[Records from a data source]
BEGIN

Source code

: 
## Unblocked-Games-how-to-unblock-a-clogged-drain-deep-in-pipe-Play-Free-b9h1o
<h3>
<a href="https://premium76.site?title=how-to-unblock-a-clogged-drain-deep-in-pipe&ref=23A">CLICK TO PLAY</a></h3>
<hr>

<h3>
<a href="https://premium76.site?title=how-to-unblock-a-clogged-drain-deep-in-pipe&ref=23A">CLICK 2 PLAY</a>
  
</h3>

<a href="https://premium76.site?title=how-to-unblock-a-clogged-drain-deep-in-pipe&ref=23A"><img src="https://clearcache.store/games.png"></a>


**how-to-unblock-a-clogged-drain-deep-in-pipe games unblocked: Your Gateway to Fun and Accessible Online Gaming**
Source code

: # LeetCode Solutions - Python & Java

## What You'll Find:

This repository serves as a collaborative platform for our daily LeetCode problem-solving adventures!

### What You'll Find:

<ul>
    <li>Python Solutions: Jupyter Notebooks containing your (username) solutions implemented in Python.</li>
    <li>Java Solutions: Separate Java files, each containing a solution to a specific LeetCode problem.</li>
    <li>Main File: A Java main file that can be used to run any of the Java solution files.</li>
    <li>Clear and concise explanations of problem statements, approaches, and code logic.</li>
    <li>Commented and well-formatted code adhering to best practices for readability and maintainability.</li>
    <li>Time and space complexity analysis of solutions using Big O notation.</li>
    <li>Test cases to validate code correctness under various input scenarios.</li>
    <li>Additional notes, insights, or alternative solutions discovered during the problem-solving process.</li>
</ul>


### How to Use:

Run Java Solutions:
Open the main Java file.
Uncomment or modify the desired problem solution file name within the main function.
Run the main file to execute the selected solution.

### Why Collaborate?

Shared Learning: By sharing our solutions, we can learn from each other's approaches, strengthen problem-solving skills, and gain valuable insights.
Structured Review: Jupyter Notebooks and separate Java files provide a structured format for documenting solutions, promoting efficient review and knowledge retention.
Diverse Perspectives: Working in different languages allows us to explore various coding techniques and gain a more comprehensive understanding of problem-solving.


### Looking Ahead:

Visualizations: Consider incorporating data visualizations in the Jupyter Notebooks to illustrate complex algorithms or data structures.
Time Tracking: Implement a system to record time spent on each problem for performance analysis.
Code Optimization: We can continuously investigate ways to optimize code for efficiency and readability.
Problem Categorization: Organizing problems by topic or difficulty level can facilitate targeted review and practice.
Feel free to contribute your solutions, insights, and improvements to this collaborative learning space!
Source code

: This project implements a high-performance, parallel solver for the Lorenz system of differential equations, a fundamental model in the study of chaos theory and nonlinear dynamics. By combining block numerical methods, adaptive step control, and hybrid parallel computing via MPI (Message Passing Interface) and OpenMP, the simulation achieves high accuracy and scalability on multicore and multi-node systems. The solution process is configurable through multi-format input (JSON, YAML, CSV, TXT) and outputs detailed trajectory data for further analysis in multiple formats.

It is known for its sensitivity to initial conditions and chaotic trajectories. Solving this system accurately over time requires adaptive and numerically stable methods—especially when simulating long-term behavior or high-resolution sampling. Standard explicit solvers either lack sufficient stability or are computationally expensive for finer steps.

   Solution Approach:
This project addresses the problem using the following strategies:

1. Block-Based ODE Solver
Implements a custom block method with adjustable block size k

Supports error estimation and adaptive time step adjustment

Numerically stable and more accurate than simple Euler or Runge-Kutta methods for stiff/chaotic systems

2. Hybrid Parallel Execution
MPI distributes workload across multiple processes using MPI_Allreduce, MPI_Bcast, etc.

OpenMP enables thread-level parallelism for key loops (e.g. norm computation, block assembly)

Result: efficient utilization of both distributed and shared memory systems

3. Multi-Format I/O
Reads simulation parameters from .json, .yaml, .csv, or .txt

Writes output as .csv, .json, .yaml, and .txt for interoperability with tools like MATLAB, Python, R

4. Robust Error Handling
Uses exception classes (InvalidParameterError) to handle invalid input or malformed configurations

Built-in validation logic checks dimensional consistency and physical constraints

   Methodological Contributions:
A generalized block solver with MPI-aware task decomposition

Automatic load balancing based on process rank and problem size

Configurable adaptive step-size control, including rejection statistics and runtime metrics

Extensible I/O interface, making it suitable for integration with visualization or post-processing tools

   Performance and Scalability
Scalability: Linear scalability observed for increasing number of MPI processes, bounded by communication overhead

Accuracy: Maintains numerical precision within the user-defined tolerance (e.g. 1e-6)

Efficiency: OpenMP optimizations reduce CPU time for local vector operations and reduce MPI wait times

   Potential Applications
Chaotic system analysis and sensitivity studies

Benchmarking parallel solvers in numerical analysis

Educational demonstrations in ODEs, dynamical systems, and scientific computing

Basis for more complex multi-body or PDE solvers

END
BEGIN

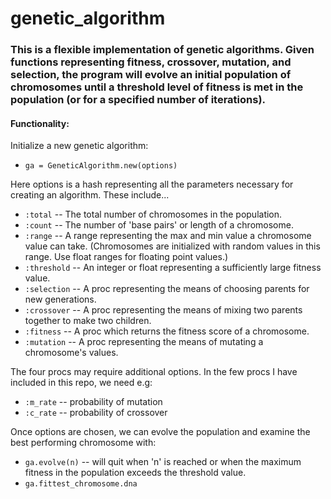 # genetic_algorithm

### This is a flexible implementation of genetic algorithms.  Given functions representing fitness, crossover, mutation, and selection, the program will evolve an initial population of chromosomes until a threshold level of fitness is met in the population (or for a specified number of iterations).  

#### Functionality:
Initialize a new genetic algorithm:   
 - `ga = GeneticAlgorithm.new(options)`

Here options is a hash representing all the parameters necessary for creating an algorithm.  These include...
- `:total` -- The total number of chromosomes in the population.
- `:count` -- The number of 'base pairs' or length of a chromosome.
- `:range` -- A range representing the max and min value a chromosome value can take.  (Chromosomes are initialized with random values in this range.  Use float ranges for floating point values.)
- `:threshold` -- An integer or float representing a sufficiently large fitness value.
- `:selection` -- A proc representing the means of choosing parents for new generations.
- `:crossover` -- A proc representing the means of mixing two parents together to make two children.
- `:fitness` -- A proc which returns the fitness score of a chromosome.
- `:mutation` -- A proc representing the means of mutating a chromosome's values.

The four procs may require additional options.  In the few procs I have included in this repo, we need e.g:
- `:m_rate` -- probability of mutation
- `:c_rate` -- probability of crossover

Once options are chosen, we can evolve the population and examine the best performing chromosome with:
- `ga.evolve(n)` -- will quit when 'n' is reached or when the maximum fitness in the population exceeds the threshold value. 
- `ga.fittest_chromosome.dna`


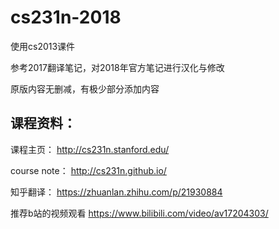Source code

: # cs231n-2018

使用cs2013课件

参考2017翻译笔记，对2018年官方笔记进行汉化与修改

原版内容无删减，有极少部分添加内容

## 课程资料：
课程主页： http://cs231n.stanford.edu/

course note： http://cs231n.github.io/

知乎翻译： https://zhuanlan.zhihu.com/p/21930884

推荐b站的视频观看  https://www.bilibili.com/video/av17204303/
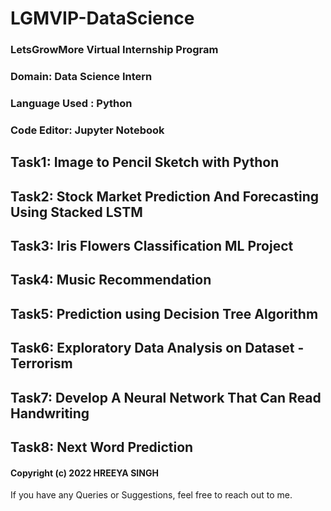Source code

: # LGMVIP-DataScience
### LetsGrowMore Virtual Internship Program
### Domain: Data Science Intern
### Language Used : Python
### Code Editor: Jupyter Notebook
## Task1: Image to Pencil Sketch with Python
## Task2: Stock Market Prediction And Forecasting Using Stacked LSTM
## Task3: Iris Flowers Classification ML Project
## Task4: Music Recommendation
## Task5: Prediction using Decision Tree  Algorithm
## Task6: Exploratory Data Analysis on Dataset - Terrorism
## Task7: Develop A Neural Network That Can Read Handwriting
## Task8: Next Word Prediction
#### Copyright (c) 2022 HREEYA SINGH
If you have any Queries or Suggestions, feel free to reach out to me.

END
BEGIN

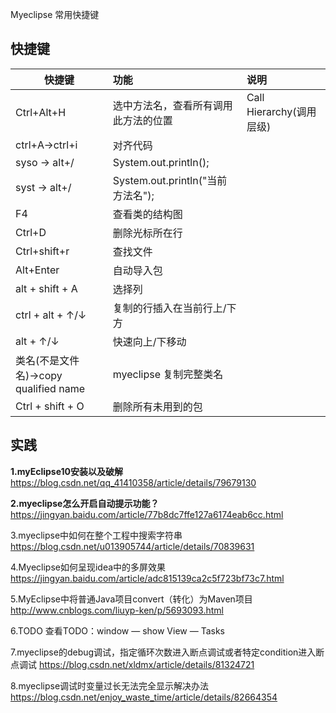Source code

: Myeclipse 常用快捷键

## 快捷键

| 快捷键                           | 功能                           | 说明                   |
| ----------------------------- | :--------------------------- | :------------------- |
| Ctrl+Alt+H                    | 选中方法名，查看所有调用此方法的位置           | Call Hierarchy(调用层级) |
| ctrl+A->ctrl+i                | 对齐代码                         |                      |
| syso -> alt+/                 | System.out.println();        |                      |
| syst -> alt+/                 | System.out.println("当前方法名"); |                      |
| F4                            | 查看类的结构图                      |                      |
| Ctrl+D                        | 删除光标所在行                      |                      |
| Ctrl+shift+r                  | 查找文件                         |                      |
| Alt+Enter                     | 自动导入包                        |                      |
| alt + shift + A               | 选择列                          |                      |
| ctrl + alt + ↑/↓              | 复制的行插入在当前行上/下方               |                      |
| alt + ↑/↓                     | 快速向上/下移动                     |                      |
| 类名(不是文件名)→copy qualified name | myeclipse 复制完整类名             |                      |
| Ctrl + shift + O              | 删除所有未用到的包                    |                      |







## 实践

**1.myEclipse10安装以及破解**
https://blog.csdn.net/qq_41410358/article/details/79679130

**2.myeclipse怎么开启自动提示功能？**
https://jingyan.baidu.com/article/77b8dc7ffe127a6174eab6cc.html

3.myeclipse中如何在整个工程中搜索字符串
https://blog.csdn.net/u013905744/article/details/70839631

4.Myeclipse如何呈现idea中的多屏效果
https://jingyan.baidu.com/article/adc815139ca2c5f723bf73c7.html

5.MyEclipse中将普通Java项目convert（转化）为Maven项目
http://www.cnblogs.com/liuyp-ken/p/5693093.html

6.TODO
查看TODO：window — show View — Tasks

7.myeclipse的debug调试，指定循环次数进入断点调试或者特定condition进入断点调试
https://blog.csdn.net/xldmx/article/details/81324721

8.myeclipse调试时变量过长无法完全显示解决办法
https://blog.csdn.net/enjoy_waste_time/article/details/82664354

END

*What to work on*
Only lines with the word "files" are wanted; pull each of them from the records.

*Worked solution*
    <li>Java Solutions: Separate Java files, each containing a solution to a specific LeetCode problem.</li>
    <li>Main File: A Java main file that can be used to run any of the Java solution files.</li>
Structured Review: Jupyter Notebooks and separate Java files provide a structured format for documenting solutions, promoting efficient review and knowledge retention.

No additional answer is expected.